▶ [Aim of the task] Whenever a line in the data holds the string "публичен", copy that line.

(Source records)
##########

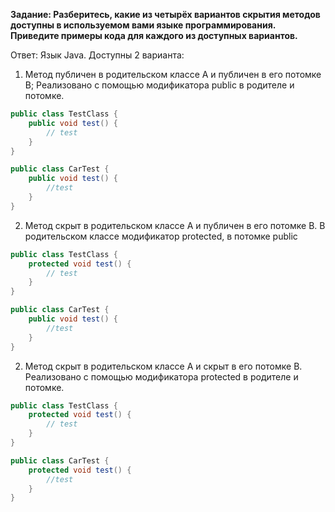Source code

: **Задание: Разберитесь, какие из четырёх вариантов скрытия методов доступны в используемом вами языке программирования. Приведите примеры кода для каждого из доступных вариантов.**

Ответ: Язык Java. Доступны 2 варианта:

1. Метод публичен в родительском классе А и публичен в его потомке B; Реализовано с помощью модификатора public в родителе и потомке.
```java
public class TestClass {
    public void test() {
        // test
    }
}

public class CarTest {
    public void test() {
        //test
    }
}
```

2. Метод скрыт в родительском классе А и публичен в его потомке B. В родительском классе модификатор protected, в потомке public
```java
public class TestClass {
    protected void test() {
        // test
    }
}

public class CarTest {
    public void test() {
        //test
    }
}
```
2. Метод скрыт в родительском классе А и скрыт в его потомке B. Реализовано с помощью модификатора protected в родителе и потомке.
```java
public class TestClass {
    protected void test() {
        // test
    }
}

public class CarTest {
    protected void test() {
        //test
    }
}
```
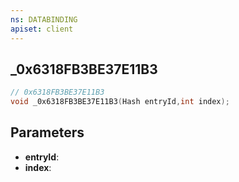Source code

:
 ```yaml
---
ns: DATABINDING
apiset: client
---
```

## _0x6318FB3BE37E11B3

```c
// 0x6318FB3BE37E11B3
void _0x6318FB3BE37E11B3(Hash entryId,int index);
```


## Parameters
* **entryId**:
* **index**:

##########

▶ [Task solution]
1. Метод публичен в родительском классе А и публичен в его потомке B; Реализовано с помощью модификатора public в родителе и потомке.
2. Метод скрыт в родительском классе А и публичен в его потомке B. В родительском классе модификатор protected, в потомке public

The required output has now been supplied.